Na sessão de 10 de dezembro de 1870, expuz as seguintes idéas:

Que a ratificação de um tratado que tem parte de soberania interna e parte de soberania externa se não podem annullar.

O acto de soberania interna, por ser internacional, não está dependente de uma das partes, mas sim de ambas.

Que estes principios de direito internacional, professados por grandes auctoridades como Vattel e Heffter, deviam ser tomados na maior consideração.

Em seguida mandei para a mesa uma proposta, a fim de ser eliminado o n.° 5.° § unico do artigo 2.° do projecto do governo em discussão. Era o tratado.

Era então presidente do conselho o marquez de Sá da Bandeira, e v. exa. sabe que o illustre general não era homem que transigisse n'esta questão, se o tratado fosse mau.

O marquez de Sá da Bandeira, que tinha a este respeito o seu nome compromettido nas consultas do conselho ultramarino, saíu do ministerio, e em julho de 1870 o marquez d'Avila, tratando-se d'este assumpto na camara, disse o que já li á camara.

Por consequencia, tenho provado que o tratado feito com os Boers tinha-nos collocado na melhor posição possivel.

Quer v. exa. saber o que é o tratado que estamos agora a discutir?

Basta ler um periodo do discurso que lord Salisbury proferiu ha poucos dias, e que vem publicado no Jornal do commercio de hoje.

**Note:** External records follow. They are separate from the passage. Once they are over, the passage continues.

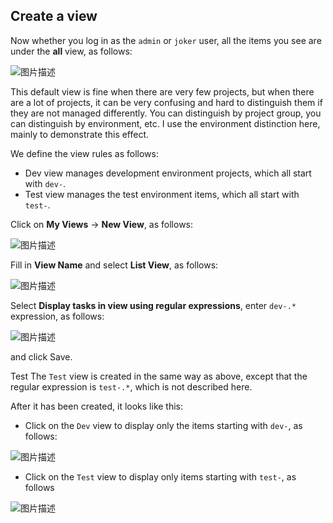 ## Create a view

Now whether you log in as the `admin` or `joker` user, all the items you see are under the **all** view, as follows:

![图片描述](https://doc.shiyanlou.com/courses/10022/2123746/9aec0d17f61aa21400ecf287683d5e74-0/wm)

This default view is fine when there are very few projects, but when there are a lot of projects, it can be very confusing and hard to distinguish them if they are not managed differently. You can distinguish by project group, you can distinguish by environment, etc. I use the environment distinction here, mainly to demonstrate this effect.

We define the view rules as follows:

- Dev view manages development environment projects, which all start with `dev-`.
- Test view manages the test environment items, which all start with `test-`.

Click on **My Views** -> **New View**, as follows:

![图片描述](https://doc.shiyanlou.com/courses/10022/2123746/b93bb2df4a3259c7147d5bd6407afd01-0/wm)

Fill in **View Name** and select **List View**, as follows:

![图片描述](https://doc.shiyanlou.com/courses/10022/2123746/e02d3a8368db3693508eb5971aef4e77-0/wm)

Select **Display tasks in view using regular expressions**, enter `dev-.*` expression, as follows:

![图片描述](https://doc.shiyanlou.com/courses/10022/2123746/f0b59305370ba8b971d0b24ddaf82281-0/wm)

and click Save.

Test The `Test` view is created in the same way as above, except that the regular expression is `test-.*`, which is not described here.

After it has been created, it looks like this:

- Click on the `Dev` view to display only the items starting with `dev-`, as follows:

![图片描述](https://doc.shiyanlou.com/courses/10022/2123746/3c99b8265c3ac4964f25e348ba6ebf89-0/wm)

- Click on the `Test` view to display only items starting with `test-`, as follows

![图片描述](https://doc.shiyanlou.com/courses/10022/2123746/de672ed6978956a3bd5ca2dfce47b715-0/wm)
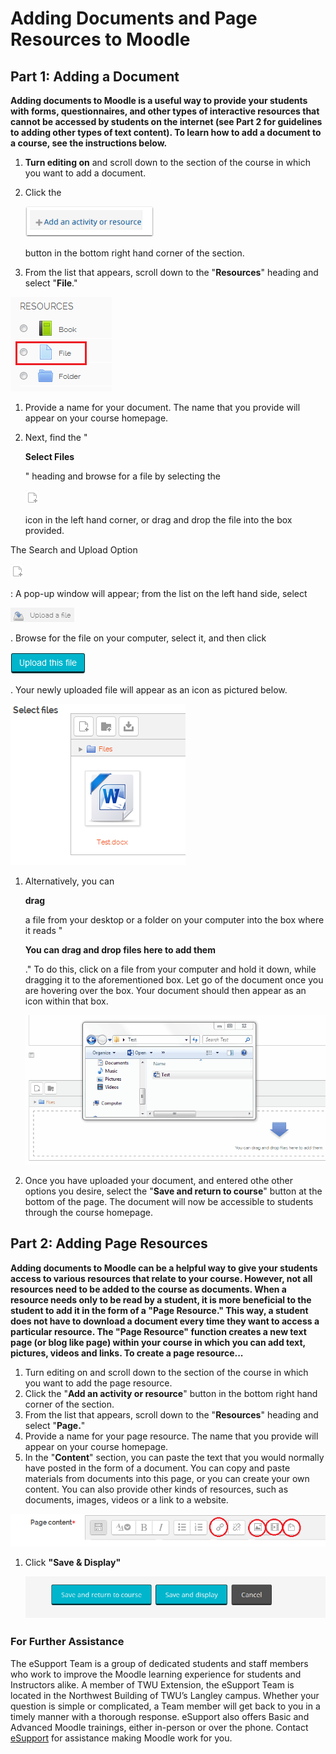 # Adding Documents and Page Resources to Moodle

## Part 1: Adding a Document

 **Adding documents to Moodle is a useful way to provide your students with forms, questionnaires, and other types of interactive resources that cannot be accessed by students on the internet \(see Part 2 for guidelines to adding other types of text content\). To learn how to add a document to a course, see the instructions below.**

1. **Turn editing on** and scroll down to the section of the course in which you want to add a document.
2. Click the 

   ![](../.gitbook/assets/option-2-restricting-access.png)

    button in the bottom right hand corner of the section.

3. From the list that appears, scroll down to the "**Resources**" heading and select "**File**."

![](../.gitbook/assets/viewer8.png)

1. Provide a name for your document. The name that you provide will appear on your course homepage.
2. Next, find the "

   **Select Files**

   " heading and browse for a file by selecting the 

   ![](../.gitbook/assets/viewer9.png)

   icon in the left hand corner, or drag and drop the file into the box provided.

The Search and Upload Option 

![](../.gitbook/assets/viewer9%20%281%29.png)

 : A pop-up window will appear; from the list on the left hand side, select

![](../.gitbook/assets/upload-file.png)

. Browse for the file on your computer, select it, and then click

![](../.gitbook/assets/upload-this-file.png)

. Your newly uploaded file will appear as an icon as pictured below.

![](../.gitbook/assets/viewer10.png)

1. Alternatively, you can 

   **drag**

    a file from your desktop or a folder on your computer into the box where it reads "

   **You can drag and drop files here to add them**

   ." To do this, click on a file from your computer and hold it down, while dragging it to the aforementioned box. Let go of the document once you are hovering over the box. Your document should then appear as an icon within that box. 

   ![](../.gitbook/assets/document-add.gif)

2. Once you have uploaded your document, and entered othe other options you desire, select the "**Save and return to course**" button at the bottom of the page. The document will now be accessible to students through the course homepage.

## Part 2: Adding Page Resources

 **Adding documents to Moodle can be a helpful way to give your students access to various resources that relate to your course. However, not all resources need to be added to the course as documents. When a resource needs only to be read by a student, it is more beneficial to the student to add it in the form of a "Page Resource." This way, a student does not have to download a document every time they want to access a particular resource. The "Page Resource" function creates a new text page \(or blog like page\) within your course in which you can add text, pictures, videos and links. To create a page resource...**

1. Turn editing on and scroll down to the section of the course in which you want to add the page resource.
2. Click the "**Add an activity or resource**" button in the bottom right hand corner of the section.
3. From the list that appears, scroll down to the "**Resources**" heading and select "**Page.**"
4. Provide a name for your page resource. The name that you provide will appear on your course homepage.
5. In the "**Content**" section, you can paste the text that you would normally have posted in the form of a document. You can copy and paste materials from documents into this page, or you can create your own content. You can also provide other kinds of resources, such as documents, images, videos or a link to a website.

![](../.gitbook/assets/page-content.png)

1. Click **"Save & Display"**

   ![](../.gitbook/assets/save-display.gif)

### For Further Assistance

The eSupport Team is a group of dedicated students and staff members who work to improve the Moodle learning experience for students and Instructors alike. A member of TWU Extension, the eSupport Team is located in the Northwest Building of TWU’s Langley campus. Whether your question is simple or complicated, a Team member will get back to you in a timely manner with a thorough response. eSupport also offers Basic and Advanced Moodle trainings, either in-person or over the phone. Contact [eSupport](https://trinitywestern.teamdynamix.com/TDClient/Requests/ServiceDet?ID=16141) for assistance making Moodle work for you.

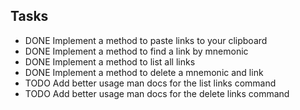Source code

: ## Tasks
- DONE Implement a method to paste links to your clipboard
- DONE Implement a method to find a link by mnemonic
- DONE Implement a method to list all links
- DONE Implement a method to delete a mnemonic and link
- TODO Add better usage man docs for the list links command
- TODO Add better usage man docs for the delete links command
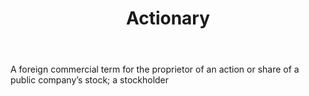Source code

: ---
title: Actionary
permalink: "/definitions/actionary.html"
body: A foreign commercial term for the proprietor of an action or share of a public
  company’s stock; a stockholder
published_at: '2018-07-07'
layout: post
---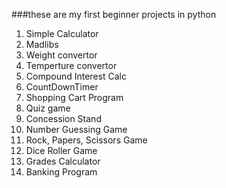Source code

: ###these are my first beginner projects in python
1. Simple Calculator
2. Madlibs
3. Weight convertor
4. Temperture convertor
5. Compound Interest Calc
6. CountDownTimer
7. Shopping Cart Program
8. Quiz game
9. Concession Stand
10. Number Guessing Game
11. Rock, Papers, Scissors Game
12. Dice Roller Game
13. Grades Calculator
14. Banking Program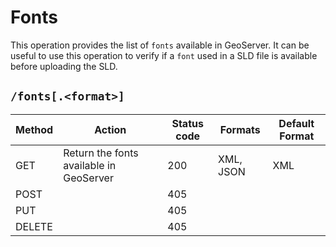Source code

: # Fonts

This operation provides the list of `fonts` available in GeoServer. It can be useful to use this operation to verify if a `font` used in a SLD file is available before uploading the SLD.

## `/fonts[.<format>]`

| Method | Action                                  | Status code | Formats   | Default Format |
|--------|-----------------------------------------|-------------|-----------|----------------|
| GET    | Return the fonts available in GeoServer | 200         | XML, JSON | XML            |
| POST   |                                         | 405         |           |                |
| PUT    |                                         | 405         |           |                |
| DELETE |                                         | 405         |           |                |
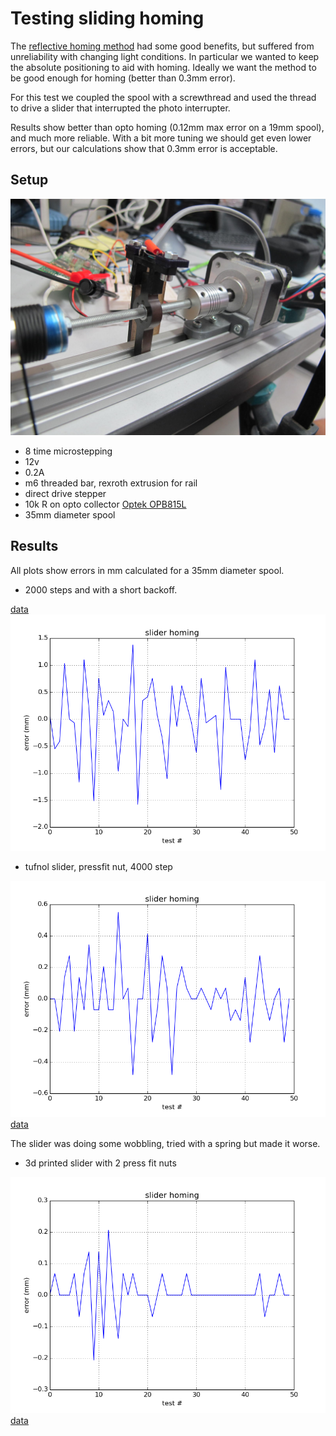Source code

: # Testing sliding homing

The [reflective homing
method](https://github.com/mattvenn/atbristol-megadrawbz/tree/master/tests/reflecto-homing) had some good benefits, but suffered from unreliability
with changing light conditions. In particular we wanted to keep the absolute
positioning to aid with homing. Ideally we want the method to be good enough for
homing (better than 0.3mm error).

For this test we coupled the spool with a screwthread and used the thread to
drive a slider that interrupted the photo interrupter.

Results show better than opto homing (0.12mm max error on a 19mm spool), and
much more reliable. With a bit more tuning we should get even lower errors, but
our calculations show that 0.3mm error is acceptable.

## Setup

![setup](slider-homing.jpg)

* 8 time microstepping
* 12v
* 0.2A
* m6 threaded bar, rexroth extrusion for rail
* direct drive stepper
* 10k R on opto collector [Optek OPB815L](http://uk.rs-online.com/web/p/slotted-optical-switches/1944024/)
* 35mm diameter spool

## Results

All plots show errors in mm calculated for a 35mm diameter spool.

* 2000 steps and with a short backoff. 

[data](error-2000step.pkl) 
![errors.png](error-2000step.png)

* tufnol slider, pressfit nut, 4000 step

![errors.png](error-slider.png)
[data](error-slider.pkl)

The slider was doing some wobbling, tried with a spring but made it worse.

* 3d printed slider with 2 press fit nuts

![errors.png](error-3dprinted.png)
[data](error-3dprinted.pkl)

Diz elle que o que é habitavel por brancos ficou para a raça anglo-saxonia, que é mais activa e mais robusta; o que não póde ser habitado pelos brancos, fica para os portuguezes. Isto é não fallando já noa filões dos territorios que agora são cedidos á Inglaterra.

Tambem não deixa de ser curioso um telegramma vindo de Londres em 8 do corrente, communicando que o Standard, que advoga a politica do governo inglez, publicou um artigo, no qual se diz que as idéas modernas exigem, não sómente a conquista dos paizes barbaros, mas tambem a civilisação d'elles, e que Portugal deverá lembrar-se d'isto, visto que a convenção do Zambeze contem clausulas que o obrigam a civilisar as suas possessões africanas, aliás terá de deixar que o faça, em seu logar, algum vizinho mais emprehendedor.

Note-se bem o que diz Salisbury: Fica para os portuguezes o que não póde ser habitado pelos brancos.

A alta politica ingleza inspira-se por certo, não nas theorias moraes e metaphysicas da antiguidade, hoje obsoletas, mas nas modernas theorias dos seus grandes escriptores e philosophos naturalistas, entre os quaes cumpre especialisar Darwin. O chamado direito humano não póde deixar de estar e está de facto sujeito ás leis superiores que derivam da essencia dos factos e da successão e natureza das cousas.